Say how many lines in this listing include the word "Type", with no other words in the reply.
*** Material for this task Section Begins ***
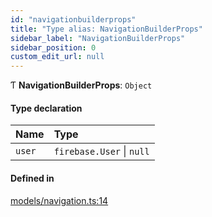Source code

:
 ```yaml
---
id: "navigationbuilderprops"
title: "Type alias: NavigationBuilderProps"
sidebar_label: "NavigationBuilderProps"
sidebar_position: 0
custom_edit_url: null
---
```


Ƭ **NavigationBuilderProps**: `Object`

#### Type declaration

| Name | Type |
| :------ | :------ |
| `user` | `firebase.User` \| ``null`` |

#### Defined in

[models/navigation.ts:14](https://github.com/Camberi/firecms/blob/b1328ad/src/models/navigation.ts#L14)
*** Material for this task Section Ends ***
_Result of the exercise_
3